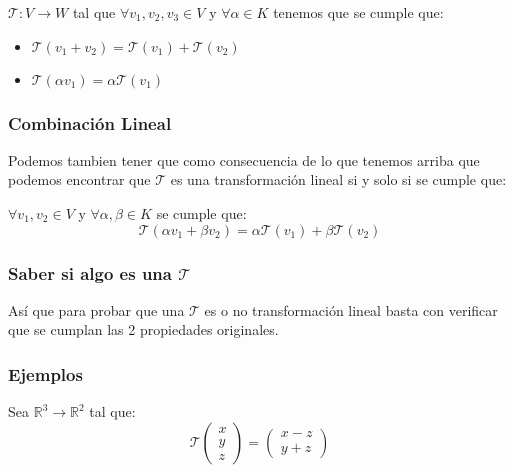\documentclass[12pt]{report}                                %
\begin{document}
        $\mathscr{T}: V \to W $ tal que $\forall v_1, v_2, v_3 \in V $ y $\forall \alpha \in K$
        tenemos que se cumple que:

        \begin{itemize}
            \item $\mathscr{T} (v_1 + v_2) = \mathscr{T}(v_1) + \mathscr{T}(v_2)$
            \item $\mathscr{T} (\alpha v_1) = \alpha \mathscr{T}(v_1)$ 
        \end{itemize}

        \subsubsection{Combinación Lineal}
        Podemos tambien tener que como consecuencia de lo que tenemos arriba que podemos
        encontrar que $\mathscr{T}$ es una transformación lineal si y solo si se cumple que:

        $\forall v_1, v_2 \in V$ y $\forall \alpha, \beta \in K$ se cumple que:
        \begin{equation}
            \mathscr{T}(\alpha v_1 + \beta v_2) = \alpha \mathscr{T}(v_1) + \beta \mathscr{T}(v_2)
        \end{equation}

        \subsubsection{Saber si algo es una $\mathscr{T}$}
        Así que para probar que una $\mathscr{T}$ es o no transformación lineal basta con verificar
        que se cumplan las 2 propiedades originales. 

        \clearpage
        \subsubsection{Ejemplos}
            Sea $\mathbb{R}^3 \to \mathbb{R}^2$ tal que:
            \begin{equation*}
                \mathscr{T}\left( \begin{matrix} x\\y\\z \end{matrix} \right) =
                \left( \begin{matrix} x-z\\y+z \end{matrix} \right)
            \end{equation*}
\end{document}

##############################

◆ Problem details
Leave the pictures aside and give every entry above again word for word.

◆ Task result
\documentclass[12pt]{report}                                %
\begin{document}
        $\mathscr{T}: V \to W $ tal que $\forall v_1, v_2, v_3 \in V $ y $\forall \alpha \in K$
        tenemos que se cumple que:

        \begin{itemize}
            \item $\mathscr{T} (v_1 + v_2) = \mathscr{T}(v_1) + \mathscr{T}(v_2)$
            \item $\mathscr{T} (\alpha v_1) = \alpha \mathscr{T}(v_1)$ 
        \end{itemize}

        \subsubsection{Combinación Lineal}
        Podemos tambien tener que como consecuencia de lo que tenemos arriba que podemos
        encontrar que $\mathscr{T}$ es una transformación lineal si y solo si se cumple que:

        $\forall v_1, v_2 \in V$ y $\forall \alpha, \beta \in K$ se cumple que:
        \begin{equation}
            \mathscr{T}(\alpha v_1 + \beta v_2) = \alpha \mathscr{T}(v_1) + \beta \mathscr{T}(v_2)
        \end{equation}

        \subsubsection{Saber si algo es una $\mathscr{T}$}
        Así que para probar que una $\mathscr{T}$ es o no transformación lineal basta con verificar
        que se cumplan las 2 propiedades originales. 

        \clearpage
        \subsubsection{Ejemplos}
            Sea $\mathbb{R}^3 \to \mathbb{R}^2$ tal que:
            \begin{equation*}
                \mathscr{T}\left( \begin{matrix} x\\y\\z \end{matrix} \right) =
                \left( \begin{matrix} x-z\\y+z \end{matrix} \right)
            \end{equation*}
\end{document}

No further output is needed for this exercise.